J'enchaînais la soirée nature ingrate, après Freaks.
Ou la preuve que, quand il a une vraie histoire à raconter, Lynch est capable d'autre chose que des films abscons et sans grand intérêt.
Délaissant l'élitisme au profit du biopic, il nous livre ici une œuvre aboutie, propre, empreinte d'émotion et portant malgré tout sa patte (les quelques rêves psychédéliques, il n'a pas pu s'empêcher, on pardonne).
J'éprouve une fois de plus un grand respect pour Anthony Hopkins, transpirant décidément la classe et la retenue.
Son rôle est poignant, primaire et profond à la fois.
Il véhicule une réflexion qui m'est très chère : la différence entre l'homme "bon" et "mauvais" ne réside-t-elle pas tout entière dans le simple fait que l'homme bon peut très bien accomplir des actions menant au même résultat que l'homme mauvais, mais sera capable d'introspection et de remise en cause quand il s'en aperçoit ?
C'est peut-être réducteur, cela n'excuse sans doute pas lesdites actions lorsqu'elles sont immorales, mais je suis en tout cas très sensible à ce type de cas de conscience, peu importe leur côté éculé.
Impossible de nier que le film prenne aux tripes, provoque la colère envers notre monde soi-disant "civilisé".

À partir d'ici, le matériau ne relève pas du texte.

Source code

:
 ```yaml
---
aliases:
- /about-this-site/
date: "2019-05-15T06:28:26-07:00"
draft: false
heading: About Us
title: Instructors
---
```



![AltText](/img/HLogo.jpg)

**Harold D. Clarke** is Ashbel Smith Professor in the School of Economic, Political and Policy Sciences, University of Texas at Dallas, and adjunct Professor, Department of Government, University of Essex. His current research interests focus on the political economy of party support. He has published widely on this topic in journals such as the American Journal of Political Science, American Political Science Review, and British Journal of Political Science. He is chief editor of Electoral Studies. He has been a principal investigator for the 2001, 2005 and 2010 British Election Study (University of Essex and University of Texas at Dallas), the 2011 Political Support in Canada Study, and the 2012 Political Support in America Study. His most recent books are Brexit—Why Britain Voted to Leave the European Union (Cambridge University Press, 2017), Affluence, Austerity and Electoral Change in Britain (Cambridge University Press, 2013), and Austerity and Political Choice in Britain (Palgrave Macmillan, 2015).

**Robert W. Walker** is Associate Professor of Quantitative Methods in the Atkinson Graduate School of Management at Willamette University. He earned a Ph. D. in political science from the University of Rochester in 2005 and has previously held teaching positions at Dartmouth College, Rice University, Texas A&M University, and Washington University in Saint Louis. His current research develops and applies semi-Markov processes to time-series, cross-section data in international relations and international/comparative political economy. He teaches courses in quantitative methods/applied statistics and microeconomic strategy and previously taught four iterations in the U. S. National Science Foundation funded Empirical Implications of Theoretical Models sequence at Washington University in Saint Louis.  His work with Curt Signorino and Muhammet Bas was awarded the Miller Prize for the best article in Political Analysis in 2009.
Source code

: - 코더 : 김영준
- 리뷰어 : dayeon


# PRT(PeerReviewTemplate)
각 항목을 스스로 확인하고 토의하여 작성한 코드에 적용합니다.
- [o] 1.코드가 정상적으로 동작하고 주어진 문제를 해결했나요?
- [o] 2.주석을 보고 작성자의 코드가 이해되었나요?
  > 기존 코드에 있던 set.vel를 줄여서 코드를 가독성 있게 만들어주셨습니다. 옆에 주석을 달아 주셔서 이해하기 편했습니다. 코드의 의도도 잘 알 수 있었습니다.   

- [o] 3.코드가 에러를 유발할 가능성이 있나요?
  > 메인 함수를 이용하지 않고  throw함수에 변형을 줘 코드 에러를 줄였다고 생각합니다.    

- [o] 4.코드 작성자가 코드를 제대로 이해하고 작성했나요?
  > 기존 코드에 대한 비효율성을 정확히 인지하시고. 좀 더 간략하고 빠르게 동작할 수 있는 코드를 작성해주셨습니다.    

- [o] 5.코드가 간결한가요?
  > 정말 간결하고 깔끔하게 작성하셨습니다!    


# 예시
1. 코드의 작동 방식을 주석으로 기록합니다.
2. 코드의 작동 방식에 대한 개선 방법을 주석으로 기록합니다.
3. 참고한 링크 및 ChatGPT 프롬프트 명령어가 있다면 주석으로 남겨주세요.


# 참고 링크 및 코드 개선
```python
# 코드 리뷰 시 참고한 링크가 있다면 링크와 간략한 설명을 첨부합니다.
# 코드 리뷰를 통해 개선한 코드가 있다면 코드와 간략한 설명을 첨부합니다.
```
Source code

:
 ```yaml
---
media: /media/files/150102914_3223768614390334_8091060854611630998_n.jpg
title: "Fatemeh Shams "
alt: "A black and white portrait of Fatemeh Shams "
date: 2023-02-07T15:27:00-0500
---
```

Comme la pragmatique infirmière en chef le souligne très promptement, montrer un animal de foire comme un trophée est-il plus excusable si cela se tient dans la haute société, sous couvert de lui offrir une compagnie agréable ?
Derrière la suggestion appuyée, Elephant man a en outre le bon goût de ne pas donner de réponses moralisatrices et simplistes.
À l'image de ce noir et blanc sublime, les personnages sont tout de clairs-obscurs, leurs faiblesses exposées au grand jour devant notre regard de spectateur/voyeur, mêlant la gêne à la fascination et au dégoût.
C'est indéniablement un choc, et 30 ans après il n'a rien perdu de sa force brute, de son message universel et (malheureusement) apparemment intemporel.